Martina Evans – Now We Can Talk Openly About Men (Carcanet, 2018)
Martina Evans’ latest poetry collection takes the form of two dramatic monologues. Set in Mallow, County Cork, 1919 and Dublin, 1924, they mark the two foundational conflicts of the Irish Republic: the War of Independence and the Irish Civil War. They also tell a tale of women’s experiences across two turbulent generations.
Both speakers are sceptical of political causes. The first, Kitty Donavan, is made so by necessity. Her dressmaking business is being shunned by the locals for taking business from the British Army. Her daughter too is in love with the young, one-armed socialist, Captain Galway. Kitty is cursed with migraines and relies on the doctor’s laudanum “tonics”. The opiates alternately cushion her from the violence and, caught between doses, emphasise her need.
Kitty’s work provides a language for her suppressed anxieties. Working, her “scissors swim like a dolphin with relief”. They trace “the crown & the letters of Royal Red”, all the while listening to the young rebel Eileen Murphy talk of the future Irish State. No more Royal Red, she says, the post boxes and the uniforms will all soon by green.
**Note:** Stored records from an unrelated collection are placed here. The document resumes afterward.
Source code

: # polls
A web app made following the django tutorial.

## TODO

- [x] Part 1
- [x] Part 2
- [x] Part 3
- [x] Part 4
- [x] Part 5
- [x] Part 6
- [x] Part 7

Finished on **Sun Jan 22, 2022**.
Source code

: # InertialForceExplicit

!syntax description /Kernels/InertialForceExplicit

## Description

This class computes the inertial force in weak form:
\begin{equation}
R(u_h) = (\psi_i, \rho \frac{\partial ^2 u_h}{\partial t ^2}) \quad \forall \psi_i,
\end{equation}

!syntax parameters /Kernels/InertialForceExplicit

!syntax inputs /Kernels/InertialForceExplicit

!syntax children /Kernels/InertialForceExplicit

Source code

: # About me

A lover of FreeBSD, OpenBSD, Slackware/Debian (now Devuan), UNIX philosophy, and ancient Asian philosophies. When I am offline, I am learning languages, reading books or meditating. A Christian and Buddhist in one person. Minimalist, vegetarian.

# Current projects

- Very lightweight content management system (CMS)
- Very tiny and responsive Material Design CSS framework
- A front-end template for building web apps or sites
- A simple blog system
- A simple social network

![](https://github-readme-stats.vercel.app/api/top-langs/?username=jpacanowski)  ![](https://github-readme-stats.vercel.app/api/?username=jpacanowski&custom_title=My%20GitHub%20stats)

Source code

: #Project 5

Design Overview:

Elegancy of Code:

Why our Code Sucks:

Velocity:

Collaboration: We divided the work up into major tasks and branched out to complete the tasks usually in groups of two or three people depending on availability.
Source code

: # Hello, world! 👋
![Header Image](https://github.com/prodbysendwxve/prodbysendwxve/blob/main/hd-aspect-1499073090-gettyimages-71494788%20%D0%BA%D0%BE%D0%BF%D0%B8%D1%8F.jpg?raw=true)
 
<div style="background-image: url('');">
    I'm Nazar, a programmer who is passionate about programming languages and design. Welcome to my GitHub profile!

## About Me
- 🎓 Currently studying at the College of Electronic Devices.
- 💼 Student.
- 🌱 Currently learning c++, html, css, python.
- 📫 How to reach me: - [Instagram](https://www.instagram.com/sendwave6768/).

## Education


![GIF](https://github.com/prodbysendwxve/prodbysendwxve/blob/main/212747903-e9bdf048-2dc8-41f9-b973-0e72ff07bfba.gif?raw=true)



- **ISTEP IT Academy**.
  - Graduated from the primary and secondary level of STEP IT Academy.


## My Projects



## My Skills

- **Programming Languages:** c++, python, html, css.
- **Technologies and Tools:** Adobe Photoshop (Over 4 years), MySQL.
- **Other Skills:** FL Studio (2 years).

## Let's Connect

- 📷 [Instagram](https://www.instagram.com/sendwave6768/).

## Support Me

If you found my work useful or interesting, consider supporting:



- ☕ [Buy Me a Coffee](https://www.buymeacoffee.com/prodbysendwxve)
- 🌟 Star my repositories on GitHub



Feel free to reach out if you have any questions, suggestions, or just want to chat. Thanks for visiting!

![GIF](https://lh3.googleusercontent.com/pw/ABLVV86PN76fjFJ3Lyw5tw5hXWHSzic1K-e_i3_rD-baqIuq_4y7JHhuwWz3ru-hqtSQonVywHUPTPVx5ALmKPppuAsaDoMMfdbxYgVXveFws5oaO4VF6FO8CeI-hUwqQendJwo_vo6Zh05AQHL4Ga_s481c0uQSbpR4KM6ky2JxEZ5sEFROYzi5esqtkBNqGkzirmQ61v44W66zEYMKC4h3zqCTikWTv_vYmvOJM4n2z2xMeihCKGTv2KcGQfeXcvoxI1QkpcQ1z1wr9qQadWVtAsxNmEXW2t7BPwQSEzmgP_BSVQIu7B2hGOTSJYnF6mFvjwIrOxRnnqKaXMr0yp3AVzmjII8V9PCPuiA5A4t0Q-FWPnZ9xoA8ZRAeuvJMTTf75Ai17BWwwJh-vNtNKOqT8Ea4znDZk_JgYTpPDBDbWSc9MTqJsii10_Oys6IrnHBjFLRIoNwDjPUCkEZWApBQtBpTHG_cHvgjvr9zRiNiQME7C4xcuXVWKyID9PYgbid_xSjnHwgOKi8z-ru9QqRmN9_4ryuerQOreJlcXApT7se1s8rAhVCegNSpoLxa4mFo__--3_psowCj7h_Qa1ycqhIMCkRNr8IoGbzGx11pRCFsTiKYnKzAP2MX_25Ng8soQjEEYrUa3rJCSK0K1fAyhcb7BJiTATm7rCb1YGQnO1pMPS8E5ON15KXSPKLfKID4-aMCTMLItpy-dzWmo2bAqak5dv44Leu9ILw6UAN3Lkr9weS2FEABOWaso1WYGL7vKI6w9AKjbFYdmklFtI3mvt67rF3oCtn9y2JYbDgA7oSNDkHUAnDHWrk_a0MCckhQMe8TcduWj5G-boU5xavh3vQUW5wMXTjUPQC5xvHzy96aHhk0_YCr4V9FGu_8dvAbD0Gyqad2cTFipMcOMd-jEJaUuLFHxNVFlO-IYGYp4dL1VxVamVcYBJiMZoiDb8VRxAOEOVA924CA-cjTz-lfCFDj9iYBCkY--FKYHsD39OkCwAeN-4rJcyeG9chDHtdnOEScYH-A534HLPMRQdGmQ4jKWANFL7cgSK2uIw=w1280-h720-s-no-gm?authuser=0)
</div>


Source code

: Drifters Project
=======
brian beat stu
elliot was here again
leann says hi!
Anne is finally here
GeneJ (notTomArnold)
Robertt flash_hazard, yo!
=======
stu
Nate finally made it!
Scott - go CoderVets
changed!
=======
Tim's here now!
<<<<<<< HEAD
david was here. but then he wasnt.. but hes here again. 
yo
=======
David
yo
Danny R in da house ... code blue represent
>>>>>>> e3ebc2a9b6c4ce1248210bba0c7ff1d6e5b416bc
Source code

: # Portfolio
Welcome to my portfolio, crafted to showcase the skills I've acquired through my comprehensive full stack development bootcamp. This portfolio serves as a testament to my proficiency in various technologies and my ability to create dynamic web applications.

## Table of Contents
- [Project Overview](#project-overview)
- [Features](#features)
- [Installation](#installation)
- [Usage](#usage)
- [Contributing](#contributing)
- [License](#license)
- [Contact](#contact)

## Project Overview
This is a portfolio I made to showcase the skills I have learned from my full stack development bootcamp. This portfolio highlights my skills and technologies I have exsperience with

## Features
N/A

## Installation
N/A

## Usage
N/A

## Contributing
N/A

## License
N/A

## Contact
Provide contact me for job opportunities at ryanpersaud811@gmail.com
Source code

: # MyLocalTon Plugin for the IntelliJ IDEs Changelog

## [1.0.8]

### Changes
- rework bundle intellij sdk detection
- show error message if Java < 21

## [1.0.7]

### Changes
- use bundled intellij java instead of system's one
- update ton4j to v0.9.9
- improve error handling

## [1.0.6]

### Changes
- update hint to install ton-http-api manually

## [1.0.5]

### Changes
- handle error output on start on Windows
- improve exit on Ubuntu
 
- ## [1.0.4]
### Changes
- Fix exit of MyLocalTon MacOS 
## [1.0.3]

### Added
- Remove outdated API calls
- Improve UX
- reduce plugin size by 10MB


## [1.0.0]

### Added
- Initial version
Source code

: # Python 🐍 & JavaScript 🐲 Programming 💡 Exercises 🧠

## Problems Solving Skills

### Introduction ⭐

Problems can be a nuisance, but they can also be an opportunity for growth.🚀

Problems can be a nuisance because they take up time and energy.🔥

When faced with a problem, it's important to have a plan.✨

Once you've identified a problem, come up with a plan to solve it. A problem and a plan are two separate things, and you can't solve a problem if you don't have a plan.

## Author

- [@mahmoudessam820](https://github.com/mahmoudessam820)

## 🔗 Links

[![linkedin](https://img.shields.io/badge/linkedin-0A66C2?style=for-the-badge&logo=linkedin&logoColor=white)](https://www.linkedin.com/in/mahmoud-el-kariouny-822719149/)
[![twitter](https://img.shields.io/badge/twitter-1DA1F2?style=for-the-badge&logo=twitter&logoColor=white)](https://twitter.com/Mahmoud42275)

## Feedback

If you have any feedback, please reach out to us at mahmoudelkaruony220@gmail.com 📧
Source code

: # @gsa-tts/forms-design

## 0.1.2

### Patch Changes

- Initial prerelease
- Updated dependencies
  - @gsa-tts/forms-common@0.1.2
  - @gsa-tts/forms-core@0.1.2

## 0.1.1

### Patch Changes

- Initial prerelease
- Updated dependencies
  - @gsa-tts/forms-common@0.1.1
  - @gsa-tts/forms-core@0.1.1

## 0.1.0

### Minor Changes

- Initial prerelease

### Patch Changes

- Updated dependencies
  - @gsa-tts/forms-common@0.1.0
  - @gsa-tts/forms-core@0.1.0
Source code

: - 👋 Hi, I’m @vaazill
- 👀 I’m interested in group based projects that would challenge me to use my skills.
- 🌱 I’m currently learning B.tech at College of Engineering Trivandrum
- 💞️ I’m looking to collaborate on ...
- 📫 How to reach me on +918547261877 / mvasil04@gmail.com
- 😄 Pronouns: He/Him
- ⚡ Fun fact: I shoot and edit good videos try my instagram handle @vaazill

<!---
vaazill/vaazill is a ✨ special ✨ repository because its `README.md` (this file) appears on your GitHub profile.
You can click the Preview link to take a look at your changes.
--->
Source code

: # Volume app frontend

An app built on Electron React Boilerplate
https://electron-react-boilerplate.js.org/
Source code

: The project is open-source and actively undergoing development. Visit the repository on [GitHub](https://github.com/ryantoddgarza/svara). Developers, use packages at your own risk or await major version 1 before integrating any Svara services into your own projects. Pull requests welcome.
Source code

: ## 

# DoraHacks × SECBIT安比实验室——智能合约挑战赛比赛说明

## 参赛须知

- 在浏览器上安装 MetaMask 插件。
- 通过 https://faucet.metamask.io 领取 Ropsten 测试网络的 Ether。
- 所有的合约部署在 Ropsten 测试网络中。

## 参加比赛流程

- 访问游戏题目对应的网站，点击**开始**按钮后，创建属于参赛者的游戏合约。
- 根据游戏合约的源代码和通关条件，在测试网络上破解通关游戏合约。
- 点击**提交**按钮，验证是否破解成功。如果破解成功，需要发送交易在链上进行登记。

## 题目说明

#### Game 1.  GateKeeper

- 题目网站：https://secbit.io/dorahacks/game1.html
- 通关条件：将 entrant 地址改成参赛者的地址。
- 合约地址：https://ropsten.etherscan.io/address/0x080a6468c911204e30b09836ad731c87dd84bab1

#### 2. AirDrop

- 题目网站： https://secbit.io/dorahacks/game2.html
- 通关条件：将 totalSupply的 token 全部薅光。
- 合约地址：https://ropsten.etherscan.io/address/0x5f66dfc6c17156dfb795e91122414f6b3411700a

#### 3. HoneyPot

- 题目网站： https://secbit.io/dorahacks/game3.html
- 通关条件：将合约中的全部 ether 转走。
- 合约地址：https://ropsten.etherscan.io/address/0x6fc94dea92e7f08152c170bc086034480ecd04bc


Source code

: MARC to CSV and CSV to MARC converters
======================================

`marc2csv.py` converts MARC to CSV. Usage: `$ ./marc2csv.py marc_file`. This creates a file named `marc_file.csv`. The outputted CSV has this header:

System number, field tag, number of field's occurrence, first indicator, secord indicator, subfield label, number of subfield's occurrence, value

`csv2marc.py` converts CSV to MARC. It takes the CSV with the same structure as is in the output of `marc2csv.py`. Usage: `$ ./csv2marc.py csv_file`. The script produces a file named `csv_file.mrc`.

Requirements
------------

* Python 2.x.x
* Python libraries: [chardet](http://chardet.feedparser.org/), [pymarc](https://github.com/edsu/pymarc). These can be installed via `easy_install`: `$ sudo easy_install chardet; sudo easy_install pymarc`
I’d imagined something magnificent like
A pure Peacock hue until she showed me
The colour on a bachelor’s gate
On the road to Quartertown. Pure disgusting.
A horrible dark green like an old leaf
Of cabbage you’d see a snail on top of.
Evans’ verse is tightly packed with images, but loose enough in its metre to read naturally. One can take the book at a running pace and enjoy a story with deep emotional beats, or slow the pace and reflect on the careful choice of wording. It’s not a symbolic poem, but its images – a peacock hue, a bachelor’s gate – are not chosen by accident.
Violence is always around the corner in Kitty’s Mallow. Soldiers shot in the guts, the Tans beating innocents on the street corner. As it builds to a terrible climax, Kitty barricades herself in. It is Eileen Murphy, the young rebel, who escapes the first poem. Her sewing skills, taught by kitty, make her the fastest sock darner in the IRA.
The second voice, Miss Babe Cronin’s, is more direct than Kitty’s. She is less evasive about her evasion. A stenographer; Babe’s language is clean, but she can’t help but listen. The “open tap of propaganda” from Eileen Murphy’s mouth, “nice looking in spite of the man’s black cap”, eventually turns her head. She starts running packages for the pretty young rebel girl.
Once again Evans’ turns an arresting image to great descriptive purpose:
…A fair haired girl with
Plaits down to her waist handed it over
But when she smiled at me, weren’t her two
Front teeth missing? In that church with the girl
Dressed all in white among the white candles,
It was an awful shock to see her gums.
As if the door of hell opened, I knew
Full well it was a firearm…
The bitter ironies of the civil war carry through the second poem, contrasting the Independence conflict in the first. The armies of the Irish Free State hold British guns, while the rebels speak Gaelic and carry the crucifix. Both sides are buried in their respective traditions. Both carry dogma.
For the women caught between the sides there are the old certainties of men and men’s folly. Men bring danger and adventure, fire and fear. This is perhaps why Evans picked the counterintuitive title; “Now We Can Talk Openly About Men”. The cover, pink and rather twee, seems to have been designed based upon this title alone. I can’t help but feel there are more appropriate colours out there – perhaps dark green and pure disgusting?
Overall, it’s a gripping read. The poetry is both pacey and touching by turns. The personal voices carry you along with them. Reading, you are inside the conflict, scurrying between brief moments of reflection. I will be surprised if awards aren’t won for what Evans has achieved here. A smart concept brilliantly realised.